Процесс десталинизации затронул людей пострадавших там. По подсчетам самих китайцев репрессиями было затронуто 100 миллионов человек. 100 миллионов человек! От голода погибли десятки миллионов. Три миллиона они реабилитировали. В годы культурной революции к числу неграмотных и малограмотных прибавилось 250 миллионов человек. Это китайские цифры. От всего этого они стали отказываться. Это был достаточно решительный разрыв с Мао и маоизмом и приход, конечно, к другой жизни.

Но при этом они испугались. Как и у нас. У нас тоже мавзолей стоит на Красной площади — это не значит, что мы идем по дороге Ленина. Так и там — портрет Мао, кажется, не означает, что Китай идет по дороге Мао и маоизма. Впрочем, давайте я поговорю об этом с нашими замечательными китаистами. Александр Вадимович Панцов, доктор исторических наук, профессор, автор политической биографии Мао Цзэдуна. Вот давайте о смене власти.

Александр Панцов, доктор исторических наук, профессор Капитолийского университета США: Было бы большой ошибкой говорить, что китайская цивилизация совершенно аналогична западной цивилизации. Это абсолютно не так. И главное, что отличает китайскую цивилизацию, тип цивилизации от западноевропейской — это, конечно, приоритет государства над личностью. Но, дело заключается в том, что с конца XIX-го века, конец XIX — начало XX-го века, Китай оказался втянут в мировую хозяйственную систему. Целый ряд факторов способствовал обновлению политической культуры Китая в XX-м веке. И самое главное, я хотел напомнить бы, что революция в Китае 49-го года победила не как социалистическая революция. Она победила именно благодаря тому, что Мао Цзэдун поменял точку зрения, поменял концепцию и выступил с идеями новой демократии. Революция 49-го года победила как демократическая. Вопрос: зачем Мао Цзэдуну надо было это менять, если сохранялись все те же самые традиции в Китае? Дело в том, что в Китае интеллигенция выступала с позиций демократических, либеральных и критиковала гоминдановский режим, режим Чан Кайши именно как режим, утверждающий право государства над личностью, а не личности над государством.
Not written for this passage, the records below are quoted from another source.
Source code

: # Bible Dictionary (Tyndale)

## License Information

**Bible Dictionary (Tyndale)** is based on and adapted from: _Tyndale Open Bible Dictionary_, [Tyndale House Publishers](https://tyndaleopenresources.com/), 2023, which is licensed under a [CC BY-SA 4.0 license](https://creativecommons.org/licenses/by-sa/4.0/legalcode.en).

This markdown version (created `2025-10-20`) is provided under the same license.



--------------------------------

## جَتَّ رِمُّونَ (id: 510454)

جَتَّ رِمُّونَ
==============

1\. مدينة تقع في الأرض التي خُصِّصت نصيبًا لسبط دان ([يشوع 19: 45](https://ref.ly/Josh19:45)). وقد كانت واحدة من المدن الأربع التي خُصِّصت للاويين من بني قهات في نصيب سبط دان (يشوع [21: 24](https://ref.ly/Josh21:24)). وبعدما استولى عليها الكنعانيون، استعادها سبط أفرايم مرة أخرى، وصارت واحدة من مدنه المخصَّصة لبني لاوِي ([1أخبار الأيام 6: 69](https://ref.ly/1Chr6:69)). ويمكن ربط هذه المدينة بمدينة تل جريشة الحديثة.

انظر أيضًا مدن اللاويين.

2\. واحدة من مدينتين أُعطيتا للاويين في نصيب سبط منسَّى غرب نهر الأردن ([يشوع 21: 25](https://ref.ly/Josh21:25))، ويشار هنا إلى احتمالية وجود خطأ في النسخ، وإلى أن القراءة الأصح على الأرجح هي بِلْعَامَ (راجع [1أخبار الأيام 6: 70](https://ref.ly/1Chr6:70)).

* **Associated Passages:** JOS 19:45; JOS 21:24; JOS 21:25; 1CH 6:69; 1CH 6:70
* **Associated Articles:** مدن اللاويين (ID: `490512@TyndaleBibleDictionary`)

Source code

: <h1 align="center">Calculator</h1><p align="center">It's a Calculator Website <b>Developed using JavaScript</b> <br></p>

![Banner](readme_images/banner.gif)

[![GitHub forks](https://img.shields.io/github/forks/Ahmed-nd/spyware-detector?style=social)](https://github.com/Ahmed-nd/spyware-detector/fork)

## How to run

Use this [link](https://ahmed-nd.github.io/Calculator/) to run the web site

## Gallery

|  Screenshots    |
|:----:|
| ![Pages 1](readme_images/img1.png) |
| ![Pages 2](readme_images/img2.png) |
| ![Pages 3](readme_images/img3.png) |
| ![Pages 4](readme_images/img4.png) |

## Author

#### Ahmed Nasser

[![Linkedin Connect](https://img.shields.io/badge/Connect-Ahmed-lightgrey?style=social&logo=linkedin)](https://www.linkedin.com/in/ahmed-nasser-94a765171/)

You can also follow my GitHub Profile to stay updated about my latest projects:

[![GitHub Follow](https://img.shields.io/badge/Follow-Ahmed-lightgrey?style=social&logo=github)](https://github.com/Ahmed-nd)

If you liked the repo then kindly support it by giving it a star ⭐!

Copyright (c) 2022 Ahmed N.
Мао Цзэдун выступил совершенно с диаметральных позиций и поэтому и победил.

Сванидзе: Завершайте, Александр Вадимович.

Панцов: Более того, в последние годы с началом реформ с одной стороны это группировка противников либерализации во главе с патриархом реформ Дэн Сяопином и старейшинами Хут Сяому и другие, а с другой стороны — это новые кадры. Это Ху Яобан, который себя считал китайским Горбачевым, это Чжао Цзыян, книга которого сейчас является бестселлером, буквально говорил о том, что мы сейчас подошли к тому моменту, когда дальше без парламентской демократии невозможно.
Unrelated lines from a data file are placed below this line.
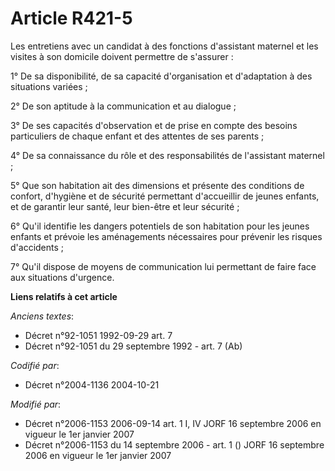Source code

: # Article R421-5

Les entretiens avec un candidat à des fonctions d'assistant maternel et les visites à son domicile doivent permettre de
s'assurer :

1° De sa disponibilité, de sa capacité d'organisation et d'adaptation à des situations variées ;

2° De son aptitude à la communication et au dialogue ;

3° De ses capacités d'observation et de prise en compte des besoins particuliers de chaque enfant et des attentes de ses
parents ;

4° De sa connaissance du rôle et des responsabilités de l'assistant maternel ;

5° Que son habitation ait des dimensions et présente des conditions de confort, d'hygiène et de sécurité permettant
d'accueillir de jeunes enfants, et de garantir leur santé, leur bien-être et leur sécurité ;

6° Qu'il identifie les dangers potentiels de son habitation pour les jeunes enfants et prévoie les aménagements nécessaires
pour prévenir les risques d'accidents ;

7° Qu'il dispose de moyens de communication lui permettant de faire face aux situations d'urgence.

**Liens relatifs à cet article**

_Anciens textes_:

  - Décret n°92-1051 1992-09-29 art. 7
  - Décret n°92-1051 du 29 septembre 1992 - art. 7 (Ab)

_Codifié par_:

  - Décret n°2004-1136 2004-10-21

_Modifié par_:

  - Décret n°2006-1153 2006-09-14 art. 1 I, IV JORF 16 septembre 2006 en vigueur le 1er janvier 2007
  - Décret n°2006-1153 du 14 septembre 2006 - art. 1 () JORF 16 septembre 2006 en vigueur le 1er janvier 2007
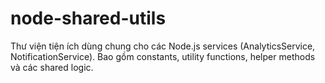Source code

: # node-shared-utils

Thư viện tiện ích dùng chung cho các Node.js services (AnalyticsService, NotificationService). Bao gồm constants, utility functions, helper methods và các shared logic. 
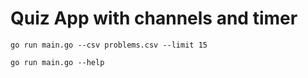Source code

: # Quiz App with channels and timer

`go run main.go --csv problems.csv --limit 15`

`go run main.go --help`
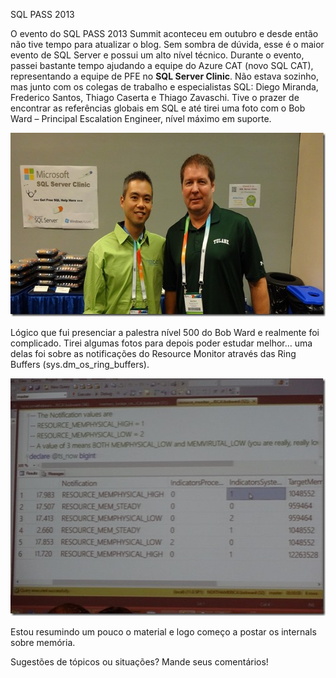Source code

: <a link='https://blogs.msdn.microsoft.com/fcatae/2013/11/04/sql-pass-2013/'>SQL PASS 2013</a>
<p>O evento do SQL PASS 2013 Summit aconteceu em outubro e desde então não tive tempo para atualizar o blog. Sem sombra de dúvida, esse é o maior evento de SQL Server e possui um alto nível técnico. Durante o evento, passei bastante tempo ajudando a equipe do Azure CAT (novo SQL CAT), representando a equipe de PFE no <strong>SQL Server Clinic</strong>. Não estava sozinho, mas junto com os colegas de trabalho e especialistas SQL: Diego Miranda, Frederico Santos, Thiago Caserta e Thiago Zavaschi. Tive o prazer de encontrar as referências globais em SQL e até tirei uma foto com o Bob Ward – Principal Escalation Engineer, nível máximo em suporte. </p>  <p><a href="images\6278.fcatae_bob_ward_225DFB48.jpg"><img title="fcatae_bob_ward" style="margin-right: auto;margin-left: auto;float: none" border="0" alt="fcatae_bob_ward" src="images\4530.fcatae_bob_ward_thumb_4216562D.jpg" width="589" height="294" /></a></p>  <p>Lógico que fui presenciar a palestra nível 500 do Bob Ward e realmente foi complicado. Tirei algumas fotos para depois poder estudar melhor… uma delas foi sobre as notificações do Resource Monitor através das Ring Buffers (sys.dm_os_ring_buffers).</p>  <p align="center"><a href="images\7416.ring_os_buffer_6C87A8AC.jpg"><img title="ring_os_buffer" border="0" alt="ring_os_buffer" src="images\2474.ring_os_buffer_thumb_3DDBE2B0.jpg" width="505" height="380" /></a></p>  <p>Estou resumindo um pouco o material e logo começo a postar os internals sobre memória. </p>  <p>Sugestões de tópicos ou situações? Mande seus comentários!</p>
Сванидзе: Спасибо. Прошу Вас, Сергей Ервандович, Ваши вопросы оппонентам.

Кургинян: Несколько вопросов. Скажите, пожалуйста. Первое. Якобы, после того, как Мао Цзэдун умер, немедленно началась расправа над Мао Цзэдуном, что, как Вы понимаете, не так. Да? Или Вы считаете, что это так?
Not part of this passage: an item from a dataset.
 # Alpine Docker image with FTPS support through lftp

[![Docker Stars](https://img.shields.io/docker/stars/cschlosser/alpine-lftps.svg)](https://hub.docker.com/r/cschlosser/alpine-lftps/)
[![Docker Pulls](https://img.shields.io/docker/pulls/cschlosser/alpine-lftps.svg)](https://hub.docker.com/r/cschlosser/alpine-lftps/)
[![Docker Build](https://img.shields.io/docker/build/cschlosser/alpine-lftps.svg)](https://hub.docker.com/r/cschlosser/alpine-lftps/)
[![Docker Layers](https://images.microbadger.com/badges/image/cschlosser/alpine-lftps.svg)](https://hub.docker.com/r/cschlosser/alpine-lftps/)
Панцов: Я понял Ваш вопрос. Дело в том, что после смерти Мао Цзэдуна через некоторое время…. Во-первых, тогда еще никакой Дэн Сяопин к власти не пришел. Тогда к власти пришел Хуа Гофэн, который, расправляясь с «бандой четырех» и арестовывая жену Мао Цзэдуна, в то же самое время утверждал, что надо следовать во всем абсолютно тому, что говорил Мао Цзэдун и Мао Цзэдун святее всех святых. Дело в том, что в Китае происходил постепенный пересмотр концепции и отношения к Мао Цзэдуну и отношения к культурной революции. Только в 80-м году они приняли решение по некоторым вопросам истории КПК после образования КНР, где сказали, что Мао Цзэдун до 58-го года был «хороший», после 58-го был «плохой». Это довольно был длительный процесс.

Кургинян: Хорошо, значит, он был постепенный. Только, что было сказано, что немедленно, не прошло и нескольких дней, как все начали раскурочивать.

Панцов: Нет-нет, не совсем так, но дело в том…

Кургинян: Не совсем? Замечательно.

Панцов: Подождите, я еще не закончил. Дело в том, что Леонид Михайлович здесь говорил о том, что развенчали культурную революцию и левацкую политику Мао Цзэдуна. А то, что касалось новой демократии, это 50-е годы, они не развенчивали.

Кургинян: Но можно, Вы по этому поводу прокомментируете несколько доказательств. Пожалуйста, № 1.

Материалы по делу.

Из статьи Юрия Чудодеева «На праздновании 60-летия КНР»: «Единственное, что проявилось в предпраздничной пропаганде и в ходе праздника — активная, апофеозная подача фигуры Мао Цзэдуна как основателя КПК и КНР. Мао Цзэдун стал как бы главным действующим лицом национального праздника китайцев, символом их национального возрождения. Накануне праздника по всей стране были срочно отреставрированы его скульптурные изображения /…/ во всех книжных магазинах было обилие литературы о Мао Цзэдуне. Но рядом можно было видеть и биографии его политических противников — президентов Китайской республики Чан Кайши и Цзян Цзиньго…»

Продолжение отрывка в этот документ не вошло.